He tells me I am pretty a lot. I have nice breasts and a nice vagina. I wish he would use the word cunt. When he asks me to do things during the day, I say no, even though I’m not busy, so that when he asks to come over later and I hesitantly say yes and we fuck, he feels like he has conquered something.
I open the door in flowered shorts and a wife beater and he tells me I look hot and he can see my nipples through the fabric. I don’t say anything about his body.
In the morning I go to drawing class. I don’t tell anyone in my drawing class about the boy I am fucking. I don’t tell anyone in my drawing class that I saw a man die. I don’t tell anyone in my drawing class anything.
We started by drawing shapes. Then we drew popcorn. Now we are drawing naked people. I don’t think about fucking when I am in drawing class. Normally when I am having sex with someone I think about sex all day. I don’t know what it means that I don’t think about Paul that way.
I keep my charcoal in a box I took from my grandpa’s apartment in the retirement complex after he died. The inside of the box is slowly turning black. The drawing teacher tells me I am too careful a lot.
I take notes about bodies. The way that some girls shave their crotch and other girls don’t and the hair is long and curly and colored differently from the hair on their heads. Some girls have breasts that swing long and low like pendulums and dark brown nipples.
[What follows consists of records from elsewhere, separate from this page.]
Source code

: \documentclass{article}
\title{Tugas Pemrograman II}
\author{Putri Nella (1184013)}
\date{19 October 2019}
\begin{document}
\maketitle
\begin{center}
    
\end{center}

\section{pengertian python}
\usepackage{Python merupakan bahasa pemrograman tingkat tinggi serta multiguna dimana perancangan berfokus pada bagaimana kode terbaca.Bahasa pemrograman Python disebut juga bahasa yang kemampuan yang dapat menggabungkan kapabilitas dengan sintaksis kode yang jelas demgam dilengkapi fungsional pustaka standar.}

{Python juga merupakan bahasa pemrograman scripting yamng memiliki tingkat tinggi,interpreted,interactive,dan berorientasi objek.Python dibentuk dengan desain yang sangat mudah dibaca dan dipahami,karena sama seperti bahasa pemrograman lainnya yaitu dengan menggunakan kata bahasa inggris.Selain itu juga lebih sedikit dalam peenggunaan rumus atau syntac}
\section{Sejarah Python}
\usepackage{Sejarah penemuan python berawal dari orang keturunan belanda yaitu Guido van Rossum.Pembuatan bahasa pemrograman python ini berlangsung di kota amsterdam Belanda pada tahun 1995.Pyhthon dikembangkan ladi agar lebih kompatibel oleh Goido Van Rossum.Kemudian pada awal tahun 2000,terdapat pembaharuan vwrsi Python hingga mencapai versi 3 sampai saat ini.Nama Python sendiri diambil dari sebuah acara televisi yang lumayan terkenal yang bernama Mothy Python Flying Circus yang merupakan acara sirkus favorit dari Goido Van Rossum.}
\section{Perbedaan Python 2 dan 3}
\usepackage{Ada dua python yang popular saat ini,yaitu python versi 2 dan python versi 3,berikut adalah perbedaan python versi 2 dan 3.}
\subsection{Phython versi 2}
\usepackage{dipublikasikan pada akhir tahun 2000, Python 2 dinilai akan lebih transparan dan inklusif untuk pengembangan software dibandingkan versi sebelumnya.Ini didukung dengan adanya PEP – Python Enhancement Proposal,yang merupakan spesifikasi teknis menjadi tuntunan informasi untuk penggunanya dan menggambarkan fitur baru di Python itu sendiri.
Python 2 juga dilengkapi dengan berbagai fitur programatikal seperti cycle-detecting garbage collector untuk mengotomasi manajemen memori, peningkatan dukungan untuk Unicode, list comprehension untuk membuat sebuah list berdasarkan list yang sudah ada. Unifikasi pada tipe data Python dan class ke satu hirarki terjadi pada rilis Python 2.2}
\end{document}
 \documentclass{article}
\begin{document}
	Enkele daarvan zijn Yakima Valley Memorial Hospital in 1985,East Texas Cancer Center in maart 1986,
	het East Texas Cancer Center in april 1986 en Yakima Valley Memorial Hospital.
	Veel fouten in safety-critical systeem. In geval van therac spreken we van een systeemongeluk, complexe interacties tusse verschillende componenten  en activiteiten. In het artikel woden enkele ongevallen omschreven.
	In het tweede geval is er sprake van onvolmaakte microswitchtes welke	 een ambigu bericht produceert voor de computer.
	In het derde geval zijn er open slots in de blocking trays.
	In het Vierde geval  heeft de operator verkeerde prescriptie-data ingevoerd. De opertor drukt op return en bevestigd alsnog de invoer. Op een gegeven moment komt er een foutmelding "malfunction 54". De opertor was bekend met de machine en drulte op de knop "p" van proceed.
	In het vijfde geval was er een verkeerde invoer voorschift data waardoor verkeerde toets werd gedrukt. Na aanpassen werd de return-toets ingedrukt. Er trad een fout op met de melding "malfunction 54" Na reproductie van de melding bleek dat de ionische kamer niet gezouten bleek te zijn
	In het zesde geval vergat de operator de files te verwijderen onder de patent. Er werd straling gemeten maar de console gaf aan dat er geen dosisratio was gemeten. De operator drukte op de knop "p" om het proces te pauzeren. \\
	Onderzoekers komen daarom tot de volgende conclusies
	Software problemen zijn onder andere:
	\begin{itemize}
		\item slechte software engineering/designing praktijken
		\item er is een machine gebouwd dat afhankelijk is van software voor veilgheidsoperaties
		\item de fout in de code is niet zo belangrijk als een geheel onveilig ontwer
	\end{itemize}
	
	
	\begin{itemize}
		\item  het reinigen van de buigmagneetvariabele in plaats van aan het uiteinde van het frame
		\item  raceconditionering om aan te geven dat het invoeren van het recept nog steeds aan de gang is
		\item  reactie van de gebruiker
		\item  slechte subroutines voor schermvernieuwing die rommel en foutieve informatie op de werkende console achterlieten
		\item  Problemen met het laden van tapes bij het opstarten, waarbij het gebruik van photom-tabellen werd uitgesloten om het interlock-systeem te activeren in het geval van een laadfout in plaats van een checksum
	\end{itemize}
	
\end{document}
The models are almost always female: boys don’t know what to do with their bodies.
When we are lying in bed together Paul asks me what I like best about his body. I don’t tell him that I like the way that he is fat and when he spoons me, I feel like I am in a cocoon. Instead I tell him I like the way his dick feels when he’s inside me.
During critique the teacher says my drawings are too pretty, I need to make something ugly. She likes the warped perspective achieved by the boys with no drawing skills, the massive thighs, overpowering hips.
I think of the Picasso I saw in Amsterdam, Nude Woman with Cats. I have never much liked Picasso, but as I stared at this painting I wondered how he could have rendered me so accurately. Though at the moment I had no cats, it was my body in the picture. The same drooping stomach, disproportioned legs, the twisted lonely smile of someone watching television like it is life. By most standards, Picasso was a pervert, but he was not different from any man I had ever met. He slept with women and then took their bodies and made them in a new shape.
Paul asks me what positions I like and I tell him the positions he wants me to be in. I don’t say anything when my legs hurt or about the bruises developing on my thighs. He leaves a big hickey on my neck and I complain about it, but I don’t do anything to cover it during the day.